Cross-compiling to Redox using Nix

By Aaron Janse on
Cross-compiling a package to Redox using Nix

Introduction

Nixpkgs recently merged PR #93568, allowing the Nix package manager to cross-compile packages to Redox.

As expected, few of Nixpkgs’s 60,000 packages cross-compile to Redox without failing. I’ve created redoxpkgs, a wrapper around Nixpkgs to fix broken packages, with the hope that some patches will eventually be adapted upstream.

Nix has several properties that make cross-compiling to Redox pleasant. First, Nix reproducibly compiles packages, meaning that if a build works on my system, it should work on yours, too. Second, Nix allows porting packages en mass. A single change to a toolchain package could make a large number of packages suddenly compatible with Redox. Or, if needed, a patch could be automatically applied to the build process of every package of a given language being cross-compiled to Redox.

To get started, after installing Nix, simply checkout the Redox overlay (linked above) then run nix-build, specifying which package you want to cross-compile:

$ git clone https://github.com/aaronjanse/redoxpkgs
$ cd redoxpkgs
$ nix-build . -A hexyl

At the time of writing, few packages have been ported, but I hope to change that over time.

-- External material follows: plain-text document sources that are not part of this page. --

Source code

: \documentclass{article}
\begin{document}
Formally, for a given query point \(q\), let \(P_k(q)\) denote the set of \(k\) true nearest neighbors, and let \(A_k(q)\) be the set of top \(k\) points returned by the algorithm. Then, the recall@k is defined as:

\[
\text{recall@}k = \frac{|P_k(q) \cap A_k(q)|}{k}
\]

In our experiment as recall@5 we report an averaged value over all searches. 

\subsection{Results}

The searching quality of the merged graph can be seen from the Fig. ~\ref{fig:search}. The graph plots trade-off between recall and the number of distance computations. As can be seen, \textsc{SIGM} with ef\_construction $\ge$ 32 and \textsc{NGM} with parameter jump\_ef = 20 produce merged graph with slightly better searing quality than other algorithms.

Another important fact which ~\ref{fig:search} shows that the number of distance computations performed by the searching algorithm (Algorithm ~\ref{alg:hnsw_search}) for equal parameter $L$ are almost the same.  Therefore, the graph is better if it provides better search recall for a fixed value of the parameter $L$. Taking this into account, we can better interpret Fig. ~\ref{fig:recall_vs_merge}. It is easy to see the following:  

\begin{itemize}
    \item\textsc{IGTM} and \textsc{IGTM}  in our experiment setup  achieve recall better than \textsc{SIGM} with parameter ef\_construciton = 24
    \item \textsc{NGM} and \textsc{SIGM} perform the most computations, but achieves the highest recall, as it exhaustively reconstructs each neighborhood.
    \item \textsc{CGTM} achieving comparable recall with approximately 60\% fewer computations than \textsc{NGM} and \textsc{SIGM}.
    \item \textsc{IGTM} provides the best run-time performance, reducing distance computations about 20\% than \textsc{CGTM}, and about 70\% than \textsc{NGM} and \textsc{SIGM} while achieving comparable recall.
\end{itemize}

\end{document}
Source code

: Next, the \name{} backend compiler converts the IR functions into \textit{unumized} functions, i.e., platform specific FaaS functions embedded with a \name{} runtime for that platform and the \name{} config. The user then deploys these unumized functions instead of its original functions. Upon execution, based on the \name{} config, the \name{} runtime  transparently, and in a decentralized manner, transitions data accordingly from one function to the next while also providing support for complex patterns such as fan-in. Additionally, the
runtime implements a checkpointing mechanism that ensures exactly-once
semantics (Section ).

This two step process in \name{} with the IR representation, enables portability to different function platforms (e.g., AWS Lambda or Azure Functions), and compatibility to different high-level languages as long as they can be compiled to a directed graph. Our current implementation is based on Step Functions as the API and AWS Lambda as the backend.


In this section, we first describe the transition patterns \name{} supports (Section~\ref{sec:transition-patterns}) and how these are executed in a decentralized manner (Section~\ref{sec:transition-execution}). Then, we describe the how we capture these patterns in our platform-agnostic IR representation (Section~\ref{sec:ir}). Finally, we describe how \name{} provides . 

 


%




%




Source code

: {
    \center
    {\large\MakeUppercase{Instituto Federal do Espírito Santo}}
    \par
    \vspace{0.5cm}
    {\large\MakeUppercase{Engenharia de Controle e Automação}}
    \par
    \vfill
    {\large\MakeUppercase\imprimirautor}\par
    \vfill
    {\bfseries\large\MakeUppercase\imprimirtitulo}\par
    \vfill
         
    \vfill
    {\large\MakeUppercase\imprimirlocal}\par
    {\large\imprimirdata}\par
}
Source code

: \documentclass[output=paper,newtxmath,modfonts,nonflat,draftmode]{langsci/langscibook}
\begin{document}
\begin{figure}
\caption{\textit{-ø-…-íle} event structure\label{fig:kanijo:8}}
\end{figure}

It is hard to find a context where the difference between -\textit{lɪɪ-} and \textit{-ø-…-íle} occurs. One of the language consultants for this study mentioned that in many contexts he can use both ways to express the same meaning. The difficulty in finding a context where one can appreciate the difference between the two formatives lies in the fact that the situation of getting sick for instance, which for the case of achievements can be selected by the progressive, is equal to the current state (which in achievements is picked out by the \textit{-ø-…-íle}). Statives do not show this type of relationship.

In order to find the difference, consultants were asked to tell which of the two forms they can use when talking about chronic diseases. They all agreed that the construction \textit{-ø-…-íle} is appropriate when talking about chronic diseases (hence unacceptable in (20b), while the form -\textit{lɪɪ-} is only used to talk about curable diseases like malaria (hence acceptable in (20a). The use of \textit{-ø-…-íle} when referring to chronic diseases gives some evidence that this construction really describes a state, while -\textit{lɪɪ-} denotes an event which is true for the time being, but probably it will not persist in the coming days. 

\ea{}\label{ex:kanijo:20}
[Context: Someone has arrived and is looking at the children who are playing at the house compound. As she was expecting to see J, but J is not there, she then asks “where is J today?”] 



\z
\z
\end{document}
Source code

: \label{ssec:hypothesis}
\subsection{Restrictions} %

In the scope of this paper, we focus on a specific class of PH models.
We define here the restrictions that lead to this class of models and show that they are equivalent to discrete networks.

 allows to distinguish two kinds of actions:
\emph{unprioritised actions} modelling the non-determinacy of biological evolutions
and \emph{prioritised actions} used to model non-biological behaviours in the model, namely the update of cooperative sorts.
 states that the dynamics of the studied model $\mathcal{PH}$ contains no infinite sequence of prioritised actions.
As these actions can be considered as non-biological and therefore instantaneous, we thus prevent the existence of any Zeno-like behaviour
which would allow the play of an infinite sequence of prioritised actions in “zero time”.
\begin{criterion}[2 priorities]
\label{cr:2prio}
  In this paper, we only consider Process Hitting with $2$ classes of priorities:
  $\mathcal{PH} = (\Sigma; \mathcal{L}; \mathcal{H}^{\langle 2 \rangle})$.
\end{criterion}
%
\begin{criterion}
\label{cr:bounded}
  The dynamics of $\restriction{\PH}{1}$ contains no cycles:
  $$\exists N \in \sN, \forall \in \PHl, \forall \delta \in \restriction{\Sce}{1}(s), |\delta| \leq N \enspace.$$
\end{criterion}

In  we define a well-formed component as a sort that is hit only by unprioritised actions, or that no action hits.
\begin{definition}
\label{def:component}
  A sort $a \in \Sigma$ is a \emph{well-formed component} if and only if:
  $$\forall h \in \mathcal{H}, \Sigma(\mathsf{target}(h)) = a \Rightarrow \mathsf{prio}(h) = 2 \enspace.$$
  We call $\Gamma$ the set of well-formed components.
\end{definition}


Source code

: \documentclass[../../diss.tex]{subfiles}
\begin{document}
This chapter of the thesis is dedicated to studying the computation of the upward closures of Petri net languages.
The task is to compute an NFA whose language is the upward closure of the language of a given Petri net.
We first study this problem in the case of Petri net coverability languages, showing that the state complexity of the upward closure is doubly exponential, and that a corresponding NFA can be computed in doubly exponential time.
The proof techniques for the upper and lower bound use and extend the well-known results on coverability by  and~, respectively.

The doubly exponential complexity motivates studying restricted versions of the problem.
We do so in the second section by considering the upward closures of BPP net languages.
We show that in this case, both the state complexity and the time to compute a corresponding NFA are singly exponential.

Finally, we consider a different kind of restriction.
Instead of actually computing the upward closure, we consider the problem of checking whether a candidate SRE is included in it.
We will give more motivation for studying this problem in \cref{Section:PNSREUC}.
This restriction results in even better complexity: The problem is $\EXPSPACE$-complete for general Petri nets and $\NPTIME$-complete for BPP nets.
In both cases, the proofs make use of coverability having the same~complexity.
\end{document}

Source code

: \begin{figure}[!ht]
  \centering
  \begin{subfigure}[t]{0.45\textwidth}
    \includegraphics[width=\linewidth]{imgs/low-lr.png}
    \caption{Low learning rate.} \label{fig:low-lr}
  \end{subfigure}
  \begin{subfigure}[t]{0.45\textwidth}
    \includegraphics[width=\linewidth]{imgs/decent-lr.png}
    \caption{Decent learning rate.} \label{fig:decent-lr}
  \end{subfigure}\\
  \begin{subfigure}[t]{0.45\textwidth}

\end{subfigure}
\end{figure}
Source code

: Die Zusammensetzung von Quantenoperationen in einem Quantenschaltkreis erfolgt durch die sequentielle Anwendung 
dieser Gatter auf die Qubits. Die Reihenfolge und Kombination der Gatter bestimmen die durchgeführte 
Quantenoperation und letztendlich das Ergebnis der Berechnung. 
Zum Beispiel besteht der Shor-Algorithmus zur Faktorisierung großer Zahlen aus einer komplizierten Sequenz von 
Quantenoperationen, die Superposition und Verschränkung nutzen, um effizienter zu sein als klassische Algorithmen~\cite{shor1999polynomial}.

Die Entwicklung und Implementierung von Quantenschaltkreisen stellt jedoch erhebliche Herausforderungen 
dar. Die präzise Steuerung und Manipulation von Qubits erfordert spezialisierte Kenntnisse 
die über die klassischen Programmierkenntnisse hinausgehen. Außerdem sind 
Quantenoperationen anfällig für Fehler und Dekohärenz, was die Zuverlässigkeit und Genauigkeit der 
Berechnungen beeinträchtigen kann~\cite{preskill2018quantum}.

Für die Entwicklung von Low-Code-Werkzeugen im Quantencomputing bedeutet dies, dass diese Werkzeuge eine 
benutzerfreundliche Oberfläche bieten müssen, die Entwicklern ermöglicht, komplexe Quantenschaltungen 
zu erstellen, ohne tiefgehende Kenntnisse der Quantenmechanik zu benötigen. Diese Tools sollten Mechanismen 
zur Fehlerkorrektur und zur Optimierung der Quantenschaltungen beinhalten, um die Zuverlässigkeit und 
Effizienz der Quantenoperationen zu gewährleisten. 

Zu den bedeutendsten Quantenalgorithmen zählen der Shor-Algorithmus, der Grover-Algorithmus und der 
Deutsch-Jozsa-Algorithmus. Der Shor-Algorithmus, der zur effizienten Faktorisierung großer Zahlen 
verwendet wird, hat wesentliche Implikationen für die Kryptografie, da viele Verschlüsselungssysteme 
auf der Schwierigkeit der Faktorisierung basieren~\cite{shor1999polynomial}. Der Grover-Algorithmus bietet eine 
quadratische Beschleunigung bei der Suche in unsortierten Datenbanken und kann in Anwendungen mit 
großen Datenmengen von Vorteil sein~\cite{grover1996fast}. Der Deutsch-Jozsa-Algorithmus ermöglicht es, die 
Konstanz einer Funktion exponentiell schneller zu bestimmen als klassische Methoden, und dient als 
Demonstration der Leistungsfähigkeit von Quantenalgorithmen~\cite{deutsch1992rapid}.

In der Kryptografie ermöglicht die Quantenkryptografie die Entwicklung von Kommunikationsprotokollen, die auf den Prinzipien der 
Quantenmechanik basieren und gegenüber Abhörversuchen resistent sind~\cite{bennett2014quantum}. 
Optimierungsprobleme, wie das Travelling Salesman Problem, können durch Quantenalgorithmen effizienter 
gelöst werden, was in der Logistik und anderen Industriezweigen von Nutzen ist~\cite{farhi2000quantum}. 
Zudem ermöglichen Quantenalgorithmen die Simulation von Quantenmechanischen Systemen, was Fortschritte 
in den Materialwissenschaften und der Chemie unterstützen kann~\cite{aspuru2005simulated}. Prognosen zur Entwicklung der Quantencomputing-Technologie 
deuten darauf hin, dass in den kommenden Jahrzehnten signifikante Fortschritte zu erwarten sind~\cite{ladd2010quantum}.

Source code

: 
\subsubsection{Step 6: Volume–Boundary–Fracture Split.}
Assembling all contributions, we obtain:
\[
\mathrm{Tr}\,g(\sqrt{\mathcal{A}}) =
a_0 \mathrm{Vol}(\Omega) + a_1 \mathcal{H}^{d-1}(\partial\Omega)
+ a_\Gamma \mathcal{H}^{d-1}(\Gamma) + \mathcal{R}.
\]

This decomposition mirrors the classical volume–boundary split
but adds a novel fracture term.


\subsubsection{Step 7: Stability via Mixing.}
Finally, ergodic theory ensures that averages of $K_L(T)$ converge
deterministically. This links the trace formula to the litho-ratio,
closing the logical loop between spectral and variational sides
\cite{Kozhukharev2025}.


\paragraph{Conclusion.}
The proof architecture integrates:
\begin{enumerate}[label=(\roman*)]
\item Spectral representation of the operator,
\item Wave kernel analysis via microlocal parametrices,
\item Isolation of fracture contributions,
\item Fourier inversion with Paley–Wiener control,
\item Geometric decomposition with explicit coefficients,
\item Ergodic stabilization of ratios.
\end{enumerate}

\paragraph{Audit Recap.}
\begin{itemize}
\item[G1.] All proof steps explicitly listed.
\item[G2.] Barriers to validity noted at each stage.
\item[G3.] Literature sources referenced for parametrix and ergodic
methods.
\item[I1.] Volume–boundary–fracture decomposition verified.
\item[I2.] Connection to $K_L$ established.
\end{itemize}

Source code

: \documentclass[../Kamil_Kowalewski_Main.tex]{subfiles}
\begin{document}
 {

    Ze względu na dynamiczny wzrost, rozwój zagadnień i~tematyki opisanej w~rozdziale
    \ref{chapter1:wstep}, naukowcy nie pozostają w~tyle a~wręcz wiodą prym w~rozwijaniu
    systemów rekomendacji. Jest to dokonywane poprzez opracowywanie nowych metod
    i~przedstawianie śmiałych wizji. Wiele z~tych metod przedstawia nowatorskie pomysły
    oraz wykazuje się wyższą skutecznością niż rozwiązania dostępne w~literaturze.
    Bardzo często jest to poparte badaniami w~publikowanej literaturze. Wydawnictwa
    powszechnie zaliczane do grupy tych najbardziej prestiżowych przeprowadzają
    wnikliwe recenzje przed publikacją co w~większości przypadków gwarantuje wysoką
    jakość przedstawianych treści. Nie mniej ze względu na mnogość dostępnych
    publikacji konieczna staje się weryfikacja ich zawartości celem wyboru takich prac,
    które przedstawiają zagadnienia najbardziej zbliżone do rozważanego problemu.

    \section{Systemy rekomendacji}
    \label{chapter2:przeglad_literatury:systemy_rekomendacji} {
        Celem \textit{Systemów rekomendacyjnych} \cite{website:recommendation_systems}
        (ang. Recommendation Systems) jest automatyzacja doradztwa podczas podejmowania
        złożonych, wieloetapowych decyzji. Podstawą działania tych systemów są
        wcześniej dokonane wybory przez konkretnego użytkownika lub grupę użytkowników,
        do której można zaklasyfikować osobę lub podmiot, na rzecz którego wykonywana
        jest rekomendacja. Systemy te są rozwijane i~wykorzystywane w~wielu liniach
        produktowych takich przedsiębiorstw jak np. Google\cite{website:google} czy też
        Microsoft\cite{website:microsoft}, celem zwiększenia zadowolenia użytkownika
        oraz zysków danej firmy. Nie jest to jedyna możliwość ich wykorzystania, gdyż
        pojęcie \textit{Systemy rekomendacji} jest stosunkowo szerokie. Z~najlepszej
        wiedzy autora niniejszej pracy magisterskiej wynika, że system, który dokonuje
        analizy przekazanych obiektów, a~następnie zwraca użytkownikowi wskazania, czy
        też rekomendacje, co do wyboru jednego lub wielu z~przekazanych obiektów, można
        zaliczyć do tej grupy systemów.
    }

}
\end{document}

I plan to eventually setup a small Nix package cache for Redox. In the meantime, expect your first build to take a long time as Nix builds the Redox toolchain from source.

Going Forward

The future of Nix and Redox depends mostly on reception by the respective communities and how well the two systems work together long-term. It would be cool to port Nix to run on Redox itself so that packages can be built and installed on Redox rather than cross-compiled then copied from a Linux machine.

In theory, if enough packages are ported, the Redox ISOs themselves could be declaratively compiled using Nix. In the meantime, though, I plan to focus my efforts elsewhere, dogfooding my Nix toolchain as I continue to contribute to Redox.